[Start of Attachment]

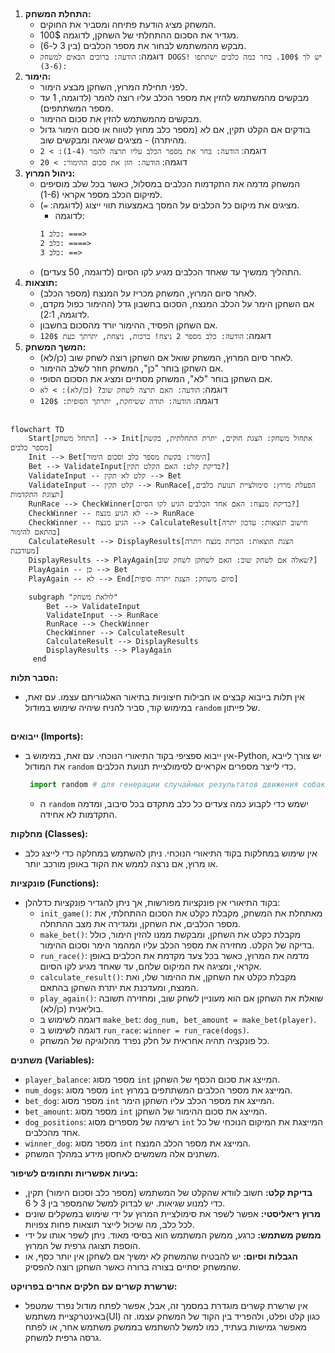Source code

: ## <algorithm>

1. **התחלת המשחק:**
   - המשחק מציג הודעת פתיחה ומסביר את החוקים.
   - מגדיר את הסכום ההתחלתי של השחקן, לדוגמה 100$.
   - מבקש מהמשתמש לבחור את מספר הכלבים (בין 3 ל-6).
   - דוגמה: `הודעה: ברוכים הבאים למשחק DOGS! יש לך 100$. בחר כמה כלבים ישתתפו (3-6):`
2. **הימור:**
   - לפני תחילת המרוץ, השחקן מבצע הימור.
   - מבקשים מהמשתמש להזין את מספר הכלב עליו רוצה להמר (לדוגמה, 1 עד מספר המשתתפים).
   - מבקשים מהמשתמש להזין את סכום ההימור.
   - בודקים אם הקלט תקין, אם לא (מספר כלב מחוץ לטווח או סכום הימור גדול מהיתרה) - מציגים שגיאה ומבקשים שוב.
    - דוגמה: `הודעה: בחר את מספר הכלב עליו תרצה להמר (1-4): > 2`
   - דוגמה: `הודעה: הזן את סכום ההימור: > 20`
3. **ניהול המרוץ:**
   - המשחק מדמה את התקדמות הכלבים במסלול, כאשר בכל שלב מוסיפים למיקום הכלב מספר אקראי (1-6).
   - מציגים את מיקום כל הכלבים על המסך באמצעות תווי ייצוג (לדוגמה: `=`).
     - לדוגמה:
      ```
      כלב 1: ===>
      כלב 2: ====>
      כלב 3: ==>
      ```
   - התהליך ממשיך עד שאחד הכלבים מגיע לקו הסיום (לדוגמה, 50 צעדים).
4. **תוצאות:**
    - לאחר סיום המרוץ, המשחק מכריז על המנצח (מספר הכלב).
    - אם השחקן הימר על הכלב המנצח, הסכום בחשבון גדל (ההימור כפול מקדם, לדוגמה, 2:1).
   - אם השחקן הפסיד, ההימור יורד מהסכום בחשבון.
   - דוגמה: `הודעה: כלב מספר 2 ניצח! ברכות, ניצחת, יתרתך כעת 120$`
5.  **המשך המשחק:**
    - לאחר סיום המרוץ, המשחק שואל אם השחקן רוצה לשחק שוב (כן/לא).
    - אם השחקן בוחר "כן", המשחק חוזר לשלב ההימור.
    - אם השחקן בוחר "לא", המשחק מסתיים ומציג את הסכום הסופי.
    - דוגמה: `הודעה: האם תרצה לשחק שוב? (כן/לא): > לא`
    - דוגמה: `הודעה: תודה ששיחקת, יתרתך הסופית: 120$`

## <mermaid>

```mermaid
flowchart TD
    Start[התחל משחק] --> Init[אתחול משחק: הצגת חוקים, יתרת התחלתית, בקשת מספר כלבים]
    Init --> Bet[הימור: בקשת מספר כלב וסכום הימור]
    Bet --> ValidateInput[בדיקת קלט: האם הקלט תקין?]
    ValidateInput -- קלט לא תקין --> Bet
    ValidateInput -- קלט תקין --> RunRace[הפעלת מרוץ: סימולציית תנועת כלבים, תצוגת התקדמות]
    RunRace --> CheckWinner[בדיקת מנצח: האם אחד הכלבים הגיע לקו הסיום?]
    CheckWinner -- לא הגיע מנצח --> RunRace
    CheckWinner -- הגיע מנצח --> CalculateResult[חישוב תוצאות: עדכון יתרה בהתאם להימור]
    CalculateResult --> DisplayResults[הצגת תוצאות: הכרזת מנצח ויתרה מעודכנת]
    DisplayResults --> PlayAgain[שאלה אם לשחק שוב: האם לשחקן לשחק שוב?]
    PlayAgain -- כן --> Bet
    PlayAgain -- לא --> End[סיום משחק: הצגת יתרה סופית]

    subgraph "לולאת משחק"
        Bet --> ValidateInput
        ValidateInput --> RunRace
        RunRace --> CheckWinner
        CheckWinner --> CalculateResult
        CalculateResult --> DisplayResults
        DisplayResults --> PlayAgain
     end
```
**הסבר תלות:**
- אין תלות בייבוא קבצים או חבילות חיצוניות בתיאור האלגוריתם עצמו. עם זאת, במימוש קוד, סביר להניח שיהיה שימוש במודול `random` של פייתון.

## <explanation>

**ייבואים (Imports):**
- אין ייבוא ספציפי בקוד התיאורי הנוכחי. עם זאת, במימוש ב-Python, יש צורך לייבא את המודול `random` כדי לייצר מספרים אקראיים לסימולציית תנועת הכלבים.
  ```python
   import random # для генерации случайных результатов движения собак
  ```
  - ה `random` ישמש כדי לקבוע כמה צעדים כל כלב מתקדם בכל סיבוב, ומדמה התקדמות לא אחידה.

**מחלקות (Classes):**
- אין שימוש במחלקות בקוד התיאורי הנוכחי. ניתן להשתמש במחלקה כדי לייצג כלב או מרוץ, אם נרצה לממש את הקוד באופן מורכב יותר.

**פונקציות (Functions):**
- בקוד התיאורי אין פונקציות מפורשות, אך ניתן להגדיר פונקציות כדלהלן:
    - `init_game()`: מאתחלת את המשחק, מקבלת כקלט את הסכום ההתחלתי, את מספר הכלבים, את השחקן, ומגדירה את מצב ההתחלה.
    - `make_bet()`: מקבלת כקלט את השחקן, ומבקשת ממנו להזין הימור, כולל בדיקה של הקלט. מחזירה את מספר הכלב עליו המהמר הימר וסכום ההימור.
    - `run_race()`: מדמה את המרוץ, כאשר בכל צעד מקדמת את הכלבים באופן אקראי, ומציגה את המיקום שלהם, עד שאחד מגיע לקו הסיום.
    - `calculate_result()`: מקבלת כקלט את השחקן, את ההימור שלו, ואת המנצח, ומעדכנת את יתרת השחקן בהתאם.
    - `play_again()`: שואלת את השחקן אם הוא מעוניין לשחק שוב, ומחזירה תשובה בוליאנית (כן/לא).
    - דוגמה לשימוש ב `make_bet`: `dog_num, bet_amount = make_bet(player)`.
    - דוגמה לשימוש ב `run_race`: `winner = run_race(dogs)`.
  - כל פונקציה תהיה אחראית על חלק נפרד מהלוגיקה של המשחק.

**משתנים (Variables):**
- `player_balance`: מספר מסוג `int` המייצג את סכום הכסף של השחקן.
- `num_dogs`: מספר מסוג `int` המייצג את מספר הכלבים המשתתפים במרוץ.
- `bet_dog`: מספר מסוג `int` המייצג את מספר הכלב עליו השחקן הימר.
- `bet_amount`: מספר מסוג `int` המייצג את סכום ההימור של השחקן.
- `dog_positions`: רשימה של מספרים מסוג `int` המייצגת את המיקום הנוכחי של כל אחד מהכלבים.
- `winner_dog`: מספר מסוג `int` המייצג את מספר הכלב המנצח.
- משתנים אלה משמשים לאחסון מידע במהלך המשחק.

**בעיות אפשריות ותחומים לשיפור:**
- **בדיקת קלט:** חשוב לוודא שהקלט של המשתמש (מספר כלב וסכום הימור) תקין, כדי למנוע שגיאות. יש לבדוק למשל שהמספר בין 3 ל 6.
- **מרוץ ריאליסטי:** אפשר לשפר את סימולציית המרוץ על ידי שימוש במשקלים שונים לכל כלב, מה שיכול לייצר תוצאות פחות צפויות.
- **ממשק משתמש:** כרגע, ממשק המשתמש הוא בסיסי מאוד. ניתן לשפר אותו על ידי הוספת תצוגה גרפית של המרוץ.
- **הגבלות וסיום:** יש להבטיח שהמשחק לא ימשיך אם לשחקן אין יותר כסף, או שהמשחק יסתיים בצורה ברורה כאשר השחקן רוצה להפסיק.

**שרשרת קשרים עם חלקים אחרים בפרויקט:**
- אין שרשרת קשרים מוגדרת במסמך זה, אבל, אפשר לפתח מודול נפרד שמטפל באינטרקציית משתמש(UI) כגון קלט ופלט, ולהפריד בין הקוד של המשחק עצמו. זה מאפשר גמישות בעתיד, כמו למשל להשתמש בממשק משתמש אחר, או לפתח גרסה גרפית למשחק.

[End of Attachment]

Collect the complete line wherever the string "לאחר" appears in the records.

    - לאחר סיום המרוץ, המשחק מכריז על המנצח (מספר הכלב).
    - לאחר סיום המרוץ, המשחק שואל אם השחקן רוצה לשחק שוב (כן/לא).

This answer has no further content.